• WORK INSTRUCTIONS: Each line of the records that includes "Controller" should be found and copied.

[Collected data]
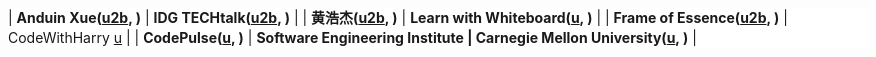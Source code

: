 | **Anduin Xue(**[**u2b**](https://www.youtube.com/channel/UCe1nKo3WGGzyTgDqmTdZzlA/videos)**, )**                                                                                                                                                                                               | **IDG TECHtalk(**[**u2b**](https://www.youtube.com/c/IDGTECHtalk/playlists)**, )**                                                                                                                                                                                                                                                                                                                                                                                                                                                                                                                                                                                                                                                                                                                                                                                                                                                                                        |
| **黄浩杰(**[**u2b**](https://www.youtube.com/user/tpof314/playlists)**, )**                                                                                                                                                                                                                       | **Learn with Whiteboard(**[**u**](https://www.youtube.com/c/AmarpreetSingh25/playlists)**, )**                                                                                                                                                                                                                                                                                                                                                                                                                                                                                                                                                                                                                                                                                                                                                                                                                                                                            |
| **Frame of Essence(**[**u2b**](https://www.youtube.com/c/frameofessence/featured)**, )**                                                                                                                                                                                                       | CodeWithHarry [u](https://www.youtube.com/watch?v=kOI\_BMkuh-k)                                                                                                                                                                                                                                                                                                                                                                                                                                                                                                                                                                                                                                                                                                                                                                                                                                                                                                           |
| **CodePulse(**[**u**](https://www.youtube.com/c/CodePulse/playlists)**, )**                                                                                                                                                                                                                    | **Software Engineering Institute \| Carnegie Mellon University(**[**u**](https://www.youtube.com/c/TheSEICMU/playlists)**, )**                                                                                                                                                                                                                                                                                                                                                                                                                                                                                                                                                                                                                                                                                                                                                                                                                                            |
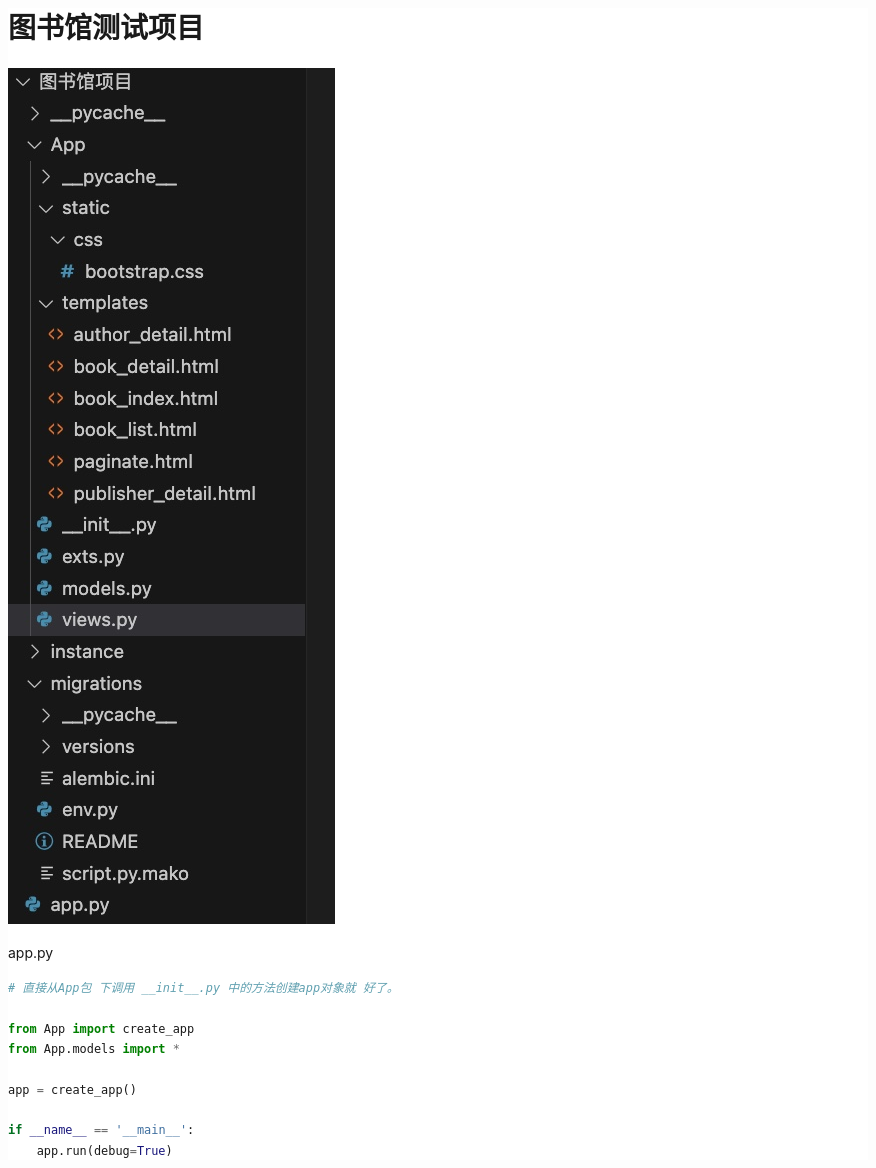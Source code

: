 

# 图书馆测试项目

![截屏2024-02-28 08.45.02](flask_study/%E6%88%AA%E5%B1%8F2024-02-28%2008.45.02.jpg)

app.py

```python
# 直接从App包 下调用 __init__.py 中的方法创建app对象就 好了。

from App import create_app 
from App.models import *

app = create_app()

if __name__ == '__main__':
    app.run(debug=True)
```
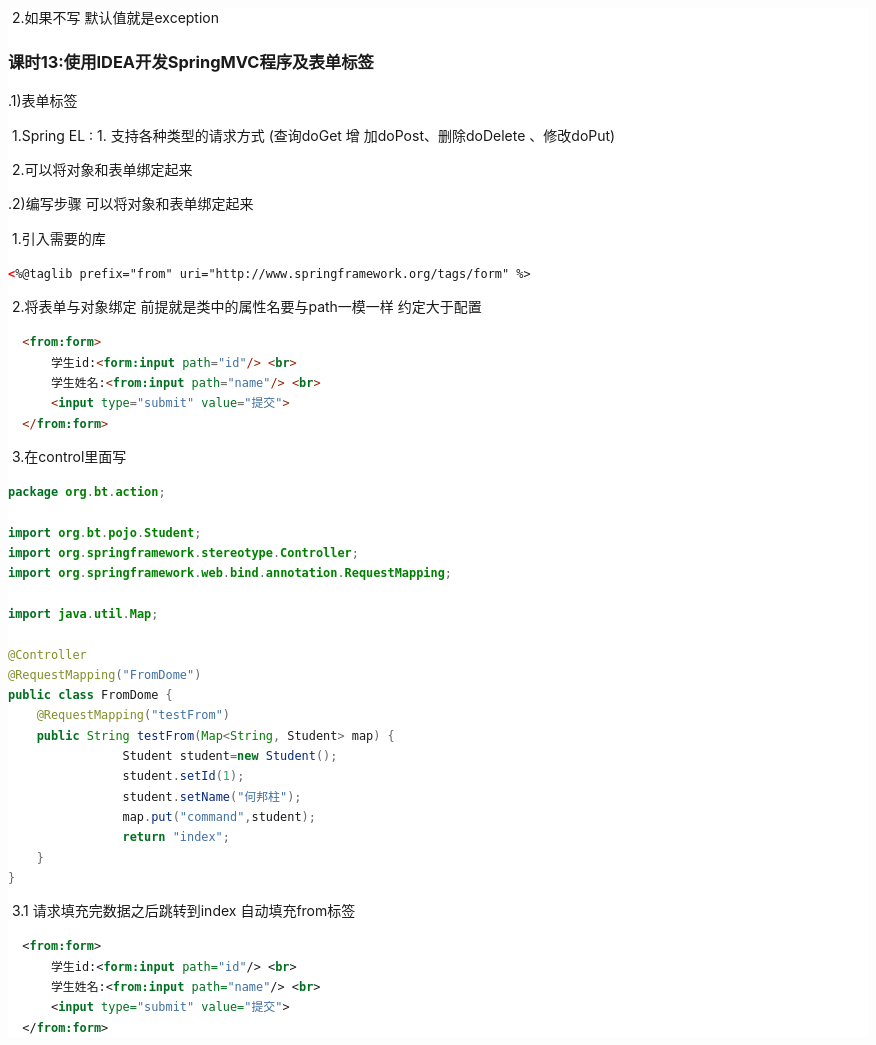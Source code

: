 ​	2.如果不写 <property name="exceptionAttribute" value="e"/>默认值就是exception

### 课时13:使用IDEA开发SpringMVC程序及表单标签

.1)表单标签

​	1.Spring EL : 1. 支持各种类型的请求方式 (查询doGet 增 加doPost、删除doDelete 、修改doPut)

​	2.可以将对象和表单绑定起来

.2)编写步骤  可以将对象和表单绑定起来

​	1.引入需要的库

```html
<%@taglib prefix="from" uri="http://www.springframework.org/tags/form" %>
```

​	2.将表单与对象绑定  前提就是类中的属性名要与path一模一样  约定大于配置

```html
  <from:form>
      学生id:<form:input path="id"/> <br>
      学生姓名:<from:input path="name"/> <br>
      <input type="submit" value="提交">
  </from:form>
```

​	3.在control里面写

```java
package org.bt.action;

import org.bt.pojo.Student;
import org.springframework.stereotype.Controller;
import org.springframework.web.bind.annotation.RequestMapping;

import java.util.Map;

@Controller
@RequestMapping("FromDome")
public class FromDome {
    @RequestMapping("testFrom")
    public String testFrom(Map<String, Student> map) {
                Student student=new Student();
                student.setId(1);
                student.setName("何邦柱");
                map.put("command",student);
                return "index";
    }
}

```

​		3.1 请求填充完数据之后跳转到index   自动填充from标签

```xml
  <from:form>
      学生id:<form:input path="id"/> <br>
      学生姓名:<from:input path="name"/> <br>
      <input type="submit" value="提交">
  </from:form>
```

• RESPONSE FOR THIS EXERCISE:
import org.springframework.stereotype.Controller;
@Controller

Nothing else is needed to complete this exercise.